Grieving father lost his teen daughter in an accident, takes the matter into his own hands and ends up being arrested

The father of a 16-year-old killed in a car crash was arrested for taking the matter into his own hands and preventing future accidents from occurring at the same location where he lost his daughter.

Cecily died after the car she was in with her boyfriend drove over the edge of a bridge. Shannon, Cecily’s father, watched as police pulled the car out of the river below the bridge.

“I gave her a kiss and told her I loved her. Hugged her freezing body and said goodbye,” he told news outlets. Shannon said the teens would not have died had there been a guardrail on the side of the bridge. Local officials agreed with the theory, but they said plans to build the guardrail were still waiting for approval.

Shannon felt progress was too slow, and he became worried that he’d have to witness another car being pulled from the river. “Every day that goes by is another day that we’re risking a life that goes into that creek,” he said. Shannon then took it upon himself to get something done — bringing his own excavator to the bridge to help build the guardrail. As per reports, Shannon was planning to build a berm — a temporary ledge that would help prevent cars from driving off of the bridge.

The berm was meant to provide a temporary solution while local officials figured out the permanent solution. White county deputies arrived before Shannon was able to finish his work, and tried to convince him to stop. The authorities notified him they would have to arrest him if he kept working on the berm. The grieving father went back to work and was arrested for interference with government property. His son watched the arrest being made. Shannon said he was thankful the officials understood the problem. “They had to do it,” he said. “They had no choice.”

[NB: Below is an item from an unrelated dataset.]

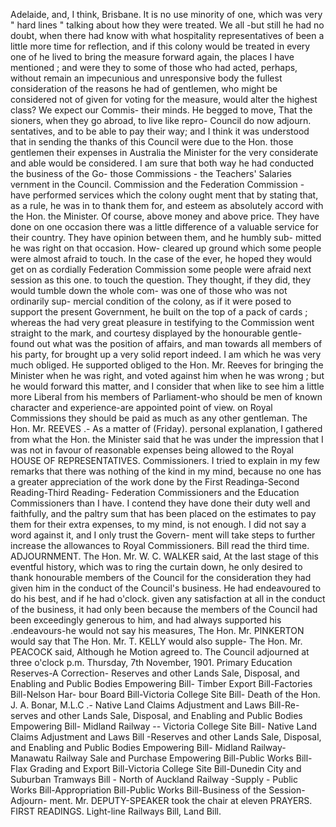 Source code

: Adelaide, and, I think, Brisbane. It is no use minority of one, which was very " hard lines " talking about how they were treated. We all -but still he had no doubt, when there had know with what hospitality representatives of been a little more time for reflection, and if this colony would be treated in every one of he lived to bring the measure forward again, the places I have mentioned ; and were they to some of those who had acted, perhaps, without remain an impecunious and unresponsive body the fullest consideration of the reasons he had of gentlemen, who might be considered not of given for voting for the measure, would alter the highest class? We expect our Commis- their minds. He begged to move, That the sioners, when they go abroad, to live like repro- Council do now adjourn. sentatives, and to be able to pay their way; and I think it was understood that in sending the thanks of this Council were due to the Hon. those gentlemen their expenses in Australia the Minister for the very considerate and able would be considered. I am sure that both way he had conducted the business of the Go- those Commissions - the Teachers' Salaries vernment in the Council. Commission and the Federation Commission - have performed services which the colony ought ment that by stating that, as a rule, he was in to thank them for, and esteem as absolutely accord with the Hon. the Minister. Of course, above money and above price. They have done on one occasion there was a little difference of a valuable service for their country. They have opinion between them, and he humbly sub- mitted he was right on that occasion. How- cleared up ground which some people were almost afraid to touch. In the case of the ever, he hoped they would get on as cordially Federation Commission some people were afraid next session as this one. to touch the question. They thought, if they did, they would tumble down the whole com- was one of those who was not ordinarily sup- mercial condition of the colony, as if it were posed to support the present Government, he built on the top of a pack of cards ; whereas the had very great pleasure in testifying to the Commission went straight to the mark, and courtesy displayed by the honourable gentle- found out what was the position of affairs, and man towards all members of his party, for brought up a very solid report indeed. I am which he was very much obliged. He supported obliged to the Hon. Mr. Reeves for bringing the Minister when he was right, and voted against him when he was wrong ; but he would forward this matter, and I consider that when like to see him a little more Liberal from his members of Parliament-who should be men of known character and experience-are appointed point of view. on Royal Commissions they should be paid as much as any other gentleman. The Hon. Mr. REEVES .- As a matter of (Friday). personal explanation, I gathered from what the Hon. the Minister said that he was under the impression that I was not in favour of reasonable expenses being allowed to the Royal HOUSE OF REPRESENTATIVES. Commissioners. I tried to explain in my few remarks that there was nothing of the kind in my mind, because no one has a greater appreciation of the work done by the First Readinga-Second Reading-Third Reading- Federation Commissioners and the Education Commissioners than I have. I contend they have done their duty well and faithfully, and the paltry sum that has been placed on the estimates to pay them for their extra expenses, to my mind, is not enough. I did not say a word against it, and I only trust the Govern- ment will take steps to further increase the allowances to Royal Commissioners. Bill read the third time. ADJOURNMENT. The Hon. Mr. W. C. WALKER said, At the last stage of this eventful history, which was to ring the curtain down, he only desired to thank honourable members of the Council for the consideration they had given him in the conduct of the Council's business. He had endeavoured to do his best, and if he had o'clock. given any satisfaction at all in the conduct of the business, it had only been because the members of the Council had been exceedingly generous to him, and had always supported his .endeavours-he would not say his measures, The Hon. Mr. PINKERTON would say that The Hon. Mr. T. KELLY would also supple- The Hon. Mr. PEACOCK said, Although he Motion agreed to. The Council adjourned at three o'clock p.m. Thursday, 7th November, 1901. Primary Education Reserves-A Correction- Reserves and other Lands Sale, Disposal, and Enabling and Public Bodies Empowering Bill- Timber Export Bill-Factories Bill-Nelson Har- bour Board Bill-Victoria College Site Bill- Death of the Hon. J. A. Bonar, M.L.C .- Native Land Claims Adjustment and Laws Bill-Re- serves and other Lands Sale, Disposal, and Enabling and Public Bodies Empowering Bill- Midland Railway -- Victoria College Site Bill- Native Land Claims Adjustment and Laws Bill -Reserves and other Lands Sale, Disposal, and Enabling and Public Bodies Empowering Bill- Midland Railway-Manawatu Railway Sale and Purchase Empowering Bill-Public Works Bill- Flax Grading and Export Bill-Victoria College Site Bill-Dunedin City and Suburban Tramways Bill - North of Auckland Railway -Supply - Public Works Bill-Appropriation Bill-Public Works Bill-Business of the Session-Adjourn- ment. Mr. DEPUTY-SPEAKER took the chair at eleven PRAYERS. FIRST READINGS. Light-line Railways Bill, Land Bill.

After being released on bail, Shannon received support from the local community. He insisted he did not want to break the law but felt compelled to protect other families from experiencing what happened to him. He also began speaking at Cecily’s high school about safe driving as a way to cope with what he went through. “Tomorrow’s never promised,” he said. “It’s the way I’m grieving, and I’m staying positive to get through the days.”